O relógio antigo, herança de sua avó, badalou meia-noite. Ao mesmo tempo, uma ideia brilhou em sua mente. Não enterraria o miserável com os dentes de ouro. Foi ao quartinho dos fundos, onde o finado guardava os instrumentos de trabalho, pegou um alicate de cortar arames e pedras, retornou ao quarto. Abriu a boca de Arnaldo com a mão esquerda e com a direita arrancou um por um os dentes de ouro. O sangue tingiu a boca e o pescoço do finado. Em seguida, ela atochou a boca ensanguentada com algodão, limpando as manchas nas faces e no pescoço. Depois foi à pia da cozinha, lavou os dentes cuidadosamente com álcool, esfregando. Quanto valeriam? Embrulhou-os, após secá-los, num saquinho de pano, e sentou-se à mesa, pacientemente.
Esperou o dia amanhecer. De vez em quando, espiava o morto. Estava sempre do mesmo jeito. O dia amanheceu. Ouviu galos cantando, passarinhos chilreando, a rua tomando vida. Ela tomou banho quente, demorado, vestiu a melhor roupa e saiu em direção da joalheria. “Algum lucro ainda terei” – pensava, caminhando rapidamente. “É o mínimo que o canalha pode me compensar.” As ruas já estavam movimentadas. Carros e ônibus emitiam sons abafados. De manhã, o calor já chegava aos 30 graus. O asfalto já dava sinais de aquecimento.
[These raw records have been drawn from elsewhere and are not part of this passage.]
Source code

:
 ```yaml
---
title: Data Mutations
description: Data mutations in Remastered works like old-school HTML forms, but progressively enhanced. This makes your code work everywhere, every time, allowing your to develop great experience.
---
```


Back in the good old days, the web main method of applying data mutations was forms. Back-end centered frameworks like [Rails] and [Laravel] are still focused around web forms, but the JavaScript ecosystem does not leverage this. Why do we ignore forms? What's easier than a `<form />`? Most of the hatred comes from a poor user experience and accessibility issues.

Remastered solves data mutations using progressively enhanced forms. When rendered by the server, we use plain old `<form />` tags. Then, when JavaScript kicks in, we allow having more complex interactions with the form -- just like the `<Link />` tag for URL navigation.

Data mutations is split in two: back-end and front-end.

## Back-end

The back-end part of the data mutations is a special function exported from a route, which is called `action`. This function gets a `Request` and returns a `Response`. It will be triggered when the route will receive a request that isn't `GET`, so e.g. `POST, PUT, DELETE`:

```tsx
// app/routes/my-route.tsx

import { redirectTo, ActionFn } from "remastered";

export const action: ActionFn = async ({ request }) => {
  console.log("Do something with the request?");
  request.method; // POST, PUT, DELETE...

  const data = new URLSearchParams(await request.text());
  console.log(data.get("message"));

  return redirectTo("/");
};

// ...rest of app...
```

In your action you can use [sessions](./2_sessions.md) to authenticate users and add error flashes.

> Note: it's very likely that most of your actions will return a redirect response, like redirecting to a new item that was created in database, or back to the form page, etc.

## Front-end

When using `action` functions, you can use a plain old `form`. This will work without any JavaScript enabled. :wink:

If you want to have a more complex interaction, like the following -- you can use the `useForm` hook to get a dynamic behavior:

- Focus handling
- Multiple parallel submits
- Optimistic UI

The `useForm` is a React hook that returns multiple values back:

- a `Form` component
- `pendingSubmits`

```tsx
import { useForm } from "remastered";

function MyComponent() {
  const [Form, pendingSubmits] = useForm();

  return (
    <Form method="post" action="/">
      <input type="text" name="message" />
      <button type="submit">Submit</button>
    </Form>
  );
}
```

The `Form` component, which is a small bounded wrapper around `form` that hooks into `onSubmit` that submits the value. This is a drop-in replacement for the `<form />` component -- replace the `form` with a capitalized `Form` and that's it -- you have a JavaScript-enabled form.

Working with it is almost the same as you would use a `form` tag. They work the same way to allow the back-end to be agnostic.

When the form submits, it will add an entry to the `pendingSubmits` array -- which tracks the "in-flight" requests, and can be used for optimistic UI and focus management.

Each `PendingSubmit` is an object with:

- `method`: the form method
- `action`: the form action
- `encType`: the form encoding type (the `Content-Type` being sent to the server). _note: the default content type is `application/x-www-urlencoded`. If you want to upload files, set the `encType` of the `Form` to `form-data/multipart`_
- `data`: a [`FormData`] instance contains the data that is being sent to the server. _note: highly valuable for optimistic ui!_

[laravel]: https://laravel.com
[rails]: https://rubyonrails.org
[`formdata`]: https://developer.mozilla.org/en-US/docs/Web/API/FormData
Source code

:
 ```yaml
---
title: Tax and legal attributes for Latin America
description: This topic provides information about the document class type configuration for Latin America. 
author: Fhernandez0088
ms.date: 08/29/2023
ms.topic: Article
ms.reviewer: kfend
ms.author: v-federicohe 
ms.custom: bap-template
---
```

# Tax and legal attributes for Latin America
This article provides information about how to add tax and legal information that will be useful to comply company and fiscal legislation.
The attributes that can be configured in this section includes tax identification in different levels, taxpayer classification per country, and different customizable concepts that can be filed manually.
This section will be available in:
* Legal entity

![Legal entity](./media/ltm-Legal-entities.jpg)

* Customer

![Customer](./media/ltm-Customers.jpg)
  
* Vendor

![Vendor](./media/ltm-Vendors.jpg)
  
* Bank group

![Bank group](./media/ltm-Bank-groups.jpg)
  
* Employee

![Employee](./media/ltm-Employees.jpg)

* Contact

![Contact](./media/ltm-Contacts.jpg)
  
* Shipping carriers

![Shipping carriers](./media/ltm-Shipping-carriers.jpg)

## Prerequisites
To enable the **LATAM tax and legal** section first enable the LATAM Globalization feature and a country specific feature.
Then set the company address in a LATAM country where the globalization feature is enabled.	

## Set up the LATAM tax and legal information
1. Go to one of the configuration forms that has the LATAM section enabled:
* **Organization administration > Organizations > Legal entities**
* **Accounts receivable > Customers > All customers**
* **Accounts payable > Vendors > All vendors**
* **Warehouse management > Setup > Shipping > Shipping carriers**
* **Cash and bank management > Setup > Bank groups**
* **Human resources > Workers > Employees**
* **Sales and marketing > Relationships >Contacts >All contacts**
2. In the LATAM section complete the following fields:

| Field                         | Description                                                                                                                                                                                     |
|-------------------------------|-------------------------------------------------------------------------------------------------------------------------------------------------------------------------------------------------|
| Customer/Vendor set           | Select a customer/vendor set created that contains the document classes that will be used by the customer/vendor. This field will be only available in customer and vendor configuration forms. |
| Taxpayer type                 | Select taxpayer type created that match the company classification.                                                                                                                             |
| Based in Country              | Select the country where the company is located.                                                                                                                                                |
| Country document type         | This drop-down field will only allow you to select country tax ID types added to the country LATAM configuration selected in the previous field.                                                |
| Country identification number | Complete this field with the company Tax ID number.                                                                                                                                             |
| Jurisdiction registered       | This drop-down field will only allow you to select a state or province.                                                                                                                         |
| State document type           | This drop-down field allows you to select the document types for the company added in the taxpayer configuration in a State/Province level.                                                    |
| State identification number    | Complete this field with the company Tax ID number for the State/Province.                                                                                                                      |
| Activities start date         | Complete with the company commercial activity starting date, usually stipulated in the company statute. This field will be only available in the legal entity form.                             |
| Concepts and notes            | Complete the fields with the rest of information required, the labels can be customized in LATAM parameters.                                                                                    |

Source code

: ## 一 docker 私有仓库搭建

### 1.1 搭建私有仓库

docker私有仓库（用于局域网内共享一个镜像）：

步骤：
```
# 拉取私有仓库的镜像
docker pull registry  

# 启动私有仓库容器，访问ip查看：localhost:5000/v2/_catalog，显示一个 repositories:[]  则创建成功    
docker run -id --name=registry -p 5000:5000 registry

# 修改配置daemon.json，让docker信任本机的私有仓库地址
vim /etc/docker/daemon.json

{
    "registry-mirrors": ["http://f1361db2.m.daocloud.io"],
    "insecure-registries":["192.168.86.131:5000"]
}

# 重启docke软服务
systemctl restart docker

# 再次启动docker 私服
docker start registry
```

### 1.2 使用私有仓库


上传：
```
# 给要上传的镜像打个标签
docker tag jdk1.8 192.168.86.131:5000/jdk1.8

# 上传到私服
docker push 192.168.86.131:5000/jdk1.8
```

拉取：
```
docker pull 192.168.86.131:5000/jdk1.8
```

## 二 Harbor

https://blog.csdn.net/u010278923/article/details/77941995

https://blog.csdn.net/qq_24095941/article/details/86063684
Na joalheria, a primeira cliente. Após discutir valores, fechou o negócio e saiu apressada. “Com dinheiro na bolsa, qualquer pessoa se sente mais confiante” – sorriu, embora a noite insone transparecesse nas grossas rugas. Havia outra preocupação. Caminhava a passos largos. Chegara o momento de avisar os vizinhos, os parentes, e preparar o enterro. “Um pouco de lágrimas faz bem", pensou. Estava cansada.
Entrou sorrateiramente. Não queria que nenhuma vizinha visse. Rápida, como uma ladra. Abriu a porta. Deparou com o Arnaldo tropeçando pelas cadeiras e mesas, com a boca ensanguentada, fantasma de outro mundo, gemendo, horrorizado, ao mesmo tempo em que dizia aos brados:
– Oh, meu Deus!, onde estão meus dentes?! O que aconteceu comigo?